No, please don’t vote

Unless you’re a responsible citizen.

It’s nearing the “big” election in the US — the one that rolls around every four years and where we still only have about a 60% voter turn out in a banner year (i.e., 2008). In a midterm election, like 2010, the figure drops to about 40%. Now, as we’re approaching the 2012 general election, the voter registration drives are in full force and honestly, I ask why bother?  Seriously — This is a question I ask anyone (liberal or conservative) who says, “but I’m not very political, so I go with what I hear around me…”… why vote? 

If folks aren’t political, then why vote if you’re not genuinely informed about multiple sides of an issue or multiple candidates? I’ve had a lot of occasions on local issues and local elections (e.g., judges) where I just haven’t cast a vote because I had no idea genuinely whether or not a particular candidate or issue was good, so I figured, why vote a party line when that may not actually be the best choice?
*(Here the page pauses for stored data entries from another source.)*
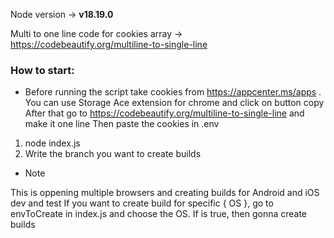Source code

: Node version -> **v18.19.0**

Multi to one line code for cookies array -> https://codebeautify.org/multiline-to-single-line


### **How to start:**

* Before running the script take cookies from https://appcenter.ms/apps . You can use Storage Ace extension for chrome and click on button copy
After that go to https://codebeautify.org/multiline-to-single-line and make it one line
Then paste the cookies in .env

1. node index.js
2. Write the branch you want to create builds

* Note

This is oppening multiple browsers and creating builds for Android and iOS dev and test
If you want to create build for specific { OS }, go to envToCreate in index.js and choose the OS.
If is true, then gonna create builds
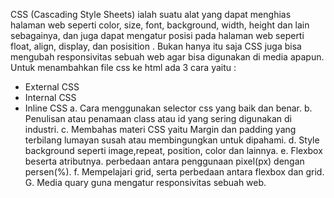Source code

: CSS (Cascading Style Sheets) ialah suatu alat yang dapat menghias halaman web seperti color, size, font, background, width, height dan lain sebagainya, dan juga dapat mengatur posisi pada halaman web seperti float, align, display, dan posisition . Bukan hanya itu saja CSS juga bisa mengubah responsivitas sebuah web agar bisa digunakan di media apapun. Untuk menambahkan file css ke html ada 3 cara yaitu :

- External CSS
- Internal CSS
- Inline CSS
  a. Cara menggunakan selector css yang baik dan benar.
  b. Penulisan atau penamaan class atau id yang sering digunakan di industri.
  c. Membahas materi CSS yaitu Margin dan padding yang terbilang lumayan susah atau membingungkan untuk dipahami.
  d. Style background seperti image,repeat, position, color dan lainnya.
  e. Flexbox beserta atributnya. perbedaan antara penggunaan pixel(px) dengan persen(%).
  f. Mempelajari grid, serta perbedaan antara flexbox dan grid.
  G. Media quary guna mengatur responsivitas sebuah web.
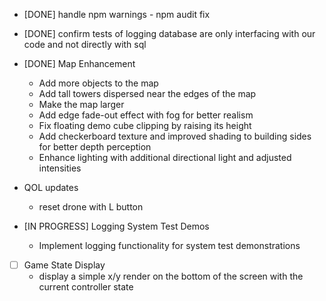 * [DONE] handle npm warnings - npm audit fix
* [DONE] confirm tests of logging database are only interfacing with our code and not directly with sql
* [DONE] Map Enhancement
  * Add more objects to the map
  * Add tall towers dispersed near the edges of the map
  * Make the map larger
  * Add edge fade-out effect with fog for better realism
  * Fix floating demo cube clipping by raising its height
  * Add checkerboard texture and improved shading to building sides for better depth perception
  * Enhance lighting with additional directional light and adjusted intensities

* QOL updates
  * reset drone with L button

* [IN PROGRESS] Logging System Test Demos
  * Implement logging functionality for system test demonstrations
* [ ] Game State Display
  * display a simple x/y render on the bottom of the screen with the current controller state
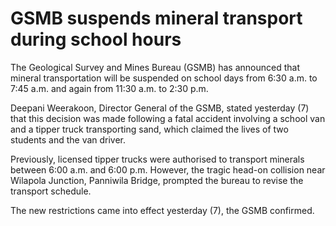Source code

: # GSMB suspends mineral transport during school hours

The Geological Survey and Mines Bureau (GSMB) has announced that mineral transportation will be suspended on school days from 6:30 a.m. to 7:45 a.m. and again from 11:30 a.m. to 2:30 p.m.

Deepani Weerakoon, Director General of the GSMB, stated yesterday (7) that this decision was made following a fatal accident involving a school van and a tipper truck transporting sand, which claimed the lives of two students and the van driver.

Previously, licensed tipper trucks were authorised to transport minerals between 6:00 a.m. and 6:00 p.m. However, the tragic head-on collision near Wilapola Junction, Panniwila Bridge, prompted the bureau to revise the transport schedule.

The new restrictions came into effect yesterday (7), the GSMB confirmed.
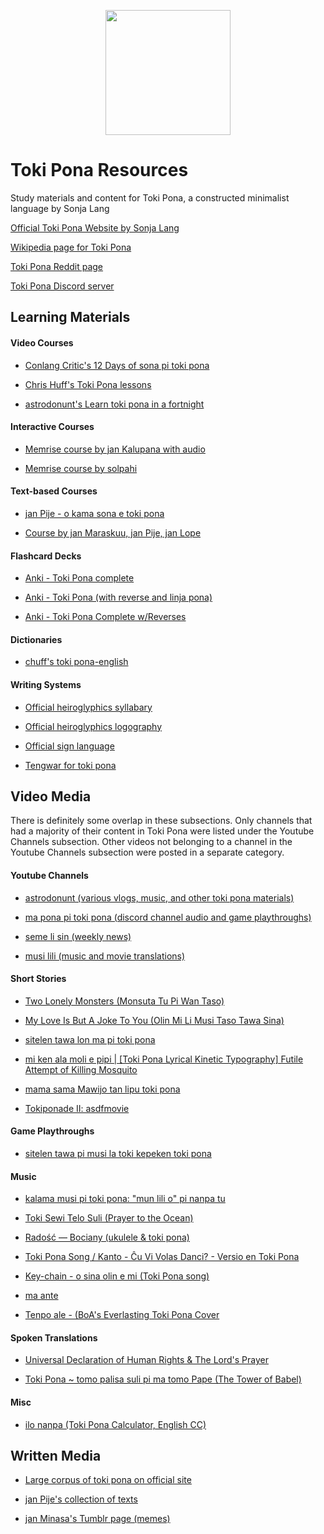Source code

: <p align="center">
  <img align="center" src="http://tokipona.net/tp/img/Toki_pona.png" width="200">
</p>

# Toki Pona Resources
Study materials and content for Toki Pona, a constructed minimalist language by Sonja Lang

[Official Toki Pona Website by Sonja Lang](http://tokipona.org/)

[Wikipedia page for Toki Pona](https://en.wikipedia.org/wiki/Toki_Pona)

[Toki Pona Reddit page](https://www.reddit.com/r/tokipona/)

[Toki Pona Discord server](https://discordapp.com/invite/upY7HpC)


## Learning Materials

#### Video Courses
* [Conlang Critic's 12 Days of sona pi toki pona](https://www.youtube.com/watch?v=4L-dvvng4Zc&t=0s&index=2&list=PLuYLhuXt4HrQIv3xnDxZqRaLfmxB2U5rJ)

* [Chris Huff's Toki Pona lessons](https://www.youtube.com/watch?v=pl_jeMu9-ko&list=PLiCcKStkwRigiokZ17jO2mvX-1hKi3CKy)

* [astrodonunt's Learn toki pona in a fortnight](https://www.youtube.com/watch?v=qzWrG9iM9ac&list=PLOedATW-HKZO9BYoXRiHkX_SWi7VKsCKB)

#### Interactive Courses
* [Memrise course by jan Kalupana with audio](https://www.memrise.com/course/352694/speak-toki-pona-with-audio/)

* [Memrise course by solpahi](https://www.memrise.com/course/39856/toki-pona-complete/)

#### Text-based Courses
* [jan Pije - o kama sona e toki pona](http://tokipona.net/tp/janpije/learn.php)

* [Course by jan Maraskuu, jan Pije, jan Lope](http://lolcathost.org/t/toki-pona-lessons.pdf)

#### Flashcard Decks

* [Anki - Toki Pona complete](https://ankiweb.net/shared/info/1628413778)

* [Anki - Toki Pona (with reverse and linja pona)](https://ankiweb.net/shared/info/1548566798)

* [Anki - Toki Pona Complete w/Reverses](https://ankiweb.net/shared/info/937032604)

#### Dictionaries
* [chuff's toki pona-english](https://docs.google.com/spreadsheets/d/12gDr-zsUuwwCWPme9DlAE0JWuFDAFrqh3_IA257ff1U/edit?usp=sharing)

#### Writing Systems
* [Official heiroglyphics syllabary](https://www.jonathangabel.com/archive/2012/learn_t47_lesson-2.html)

* [Official heiroglyphics logography](http://tokipona.net/tp/janpije/hieroglyphs.php)

* [Official sign language](http://tokipona.net/tp/janpije/signlanguage.php)

* [Tengwar for toki pona](http://tokipona.net/tp/janpije/tengwar.php)

## Video Media
There is definitely some overlap in these subsections. Only channels that had a majority of their content in Toki Pona were listed under the Youtube Channels subsection. Other videos not belonging to a channel in the Youtube Channels subsection were posted in a separate category.

#### Youtube Channels
* [astrodonunt (various vlogs, music, and other toki pona materials)](https://www.youtube.com/user/astrodonunt/feed)

* [ma pona pi toki pona (discord channel audio and game playthroughs)](https://www.youtube.com/channel/UCQTppoxw6lJTtvr9ZRIjmgg/videos)

* [seme li sin (weekly news)](https://www.youtube.com/channel/UCeYvnQaDborjVDabn6qNAYQ)

* [musi lili (music and movie translations)](https://www.youtube.com/channel/UCO42VFlOyzxzi64INCBXfKQ/featured)

#### Short Stories
* [Two Lonely Monsters (Monsuta Tu Pi Wan Taso)](https://www.youtube.com/watch?v=Jnb5NMPFQpc)

* [My Love Is But A Joke To You (Olin Mi Li Musi Taso Tawa Sina)](https://www.youtube.com/watch?v=fllxf9S1Kt0&t=2s)

* [sitelen tawa lon ma pi toki pona](https://www.youtube.com/watch?v=srbYU1yhnyU)

* [mi ken ala moli e pipi | [Toki Pona Lyrical Kinetic Typography] Futile Attempt of Killing Mosquito](https://www.youtube.com/watch?v=4ful4o2VuaU)

* [mama sama Mawijo tan lipu toki pona](https://www.youtube.com/watch?v=Z9GwwL1k4S4&t=25s)

* [Tokiponade II: asdfmovie](https://www.youtube.com/watch?v=odnrA8_QLHE&t=8s)

#### Game Playthroughs
* [sitelen tawa pi musi la toki kepeken toki pona](https://www.youtube.com/watch?v=HwEz09a9xAg&t=4s)

#### Music
* [kalama musi pi toki pona: "mun lili o" pi nanpa tu](https://www.youtube.com/watch?v=Jixno7Kbdls)

* [Toki Sewi Telo Suli (Prayer to the Ocean)](https://www.youtube.com/watch?v=61O1u0Igbcw&index=3&list=PLVrGQfSbd9-Jcxg1Ay2N7Rnhd7gkHh1uL)

* [Radość — Bociany (ukulele & toki pona)](https://www.youtube.com/watch?v=O7JRe3yJtVQ)

* [Toki Pona Song / Kanto - Ĉu Vi Volas Danci? - Versio en Toki Pona](https://www.youtube.com/watch?v=LvkXCS2kNO8&list=PLSDbbqExWNDq05gPdZ-omRJE1e7GtgNuB&index=2)

* [Key-chain - o sina olin e mi (Toki Pona song)](https://www.youtube.com/watch?v=LaNiR8FSyQ4&index=14&list=PLSDbbqExWNDq05gPdZ-omRJE1e7GtgNuB)

* [ma ante](https://www.youtube.com/watch?v=durtjjf87dY)

* [Tenpo ale - (BoA's Everlasting Toki Pona Cover](https://www.youtube.com/watch?v=B_wPMFp8ovY)

#### Spoken Translations
* [Universal Declaration of Human Rights & The Lord's Prayer](https://www.youtube.com/watch?v=rIY28wOZCJQ)

* [Toki Pona ~ tomo palisa suli pi ma tomo Pape (The Tower of Babel)](https://www.youtube.com/watch?v=yqG2u_b9Dug)

#### Misc
* [ilo nanpa (Toki Pona Calculator, English CC)](https://www.youtube.com/watch?v=NgWCLg4H_4U)

## Written Media
* [Large corpus of toki pona on official site](http://tokipona.net/tp/CorpusReadability.aspx)

* [jan Pije's collection of texts](http://tokipona.net/tp/janpije/texts.php)

* [jan Minasa's Tumblr page (memes)](https://jan-minasa.tumblr.com/)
I think this is a challenge because we have this idea that voting is inherently good. It’s not… we can make bad decisions (anyone ever regretted someone they dated?), but we’re certainly more likely to make bad decisions when they’re not informed decisions. However, there’s this pressure that gets put on us to participate in our democracy because we think we have to… well… we should, but if we’re not prepared then why participate when we only know a part of the story? I’m all for people getting involved because the decisions that get made at the local, state, and federal levels affects us (e.g., health care, etc.) and because there isn’t anyone nor any party with all the answers, yet it seems like we don’t ask the questions to force an answer most of the time.

I’m also sick of hearing people bitch about government not doing what they wanted — not representing the people. Well, the majority of voting Americans are dumbasses — they either don’t vote (i.e., the 60% who didn’t bother to vote in 2010… even the 40% who didn’t vote in 2008) or they don’t know enough about politics to make a reasoned decision. If you are not political — don’t screw it up for the rest of us. If you don’t trust the rest of us to make your decision, then be a responsible citizen and learn something about history, politics, economics, and start following this stuff.

We get the government that we deserve and clearly in the last decade it’s been a dysfunctional government because our populace is too lazy, entitled, and self-absorbed to make critical and reasoned decisions about the things that actually affect us on a daily basis like education and foreign policy. Instead, we get so worked up by whether a gay man gets to marry his life partner or what a woman is doing with her body that we forget what government is supposed to be there for — to protect us from the state of nature.

So, ignore the media campaigns this year — if you’re not already registered to vote… don’t bother. If you haven’t been following politics — if you didn’t bother to watch any of the GOP primary debates, if you don’t watch/read multiple political news sources (with multiple viewpoints) on a regular basis, if you shy away from political conversations because it’s not ‘nice’ to disagree, or anything along those lines — save the rest of us the annoyance of your irrational decision-making and just don’t vote!

As the US was in its infancy, Thomas Jefferson argued, “An educated citizenry is a vital requisite for our survival as a free people.” He didn’t mean that we all had to have PhD’s or even bachelor’s degrees — he meant that it was a citizens’ responsibility to understand the world, the issues, and the politics if we were ever to protect the ‘freedom’ that so many Americans are so quick to talk about. We have failed and we should be embarrassed because we haven’t lived up to our end of the bargain.